▶ [Problem to solve]
Every line of the material below needs to be copied exactly; omit the pictures.

▶ [Records for this task]
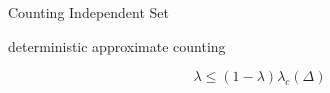 \documentclass{beamer}
\begin{document}
\begin{frame}{Counting Independent Set}
  \centerline{deterministic approximate counting}

  \[
    \lambda \le (1 - \lambda) \lambda_{c}(\Delta)
  \]
\end{frame}
\end{document}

▶ [Output for this exercise]
 \documentclass{beamer}
\begin{document}
\begin{frame}{Counting Independent Set}
  \centerline{deterministic approximate counting}

  \[
    \lambda \le (1 - \lambda) \lambda_{c}(\Delta)
  \]
\end{frame}
\end{document}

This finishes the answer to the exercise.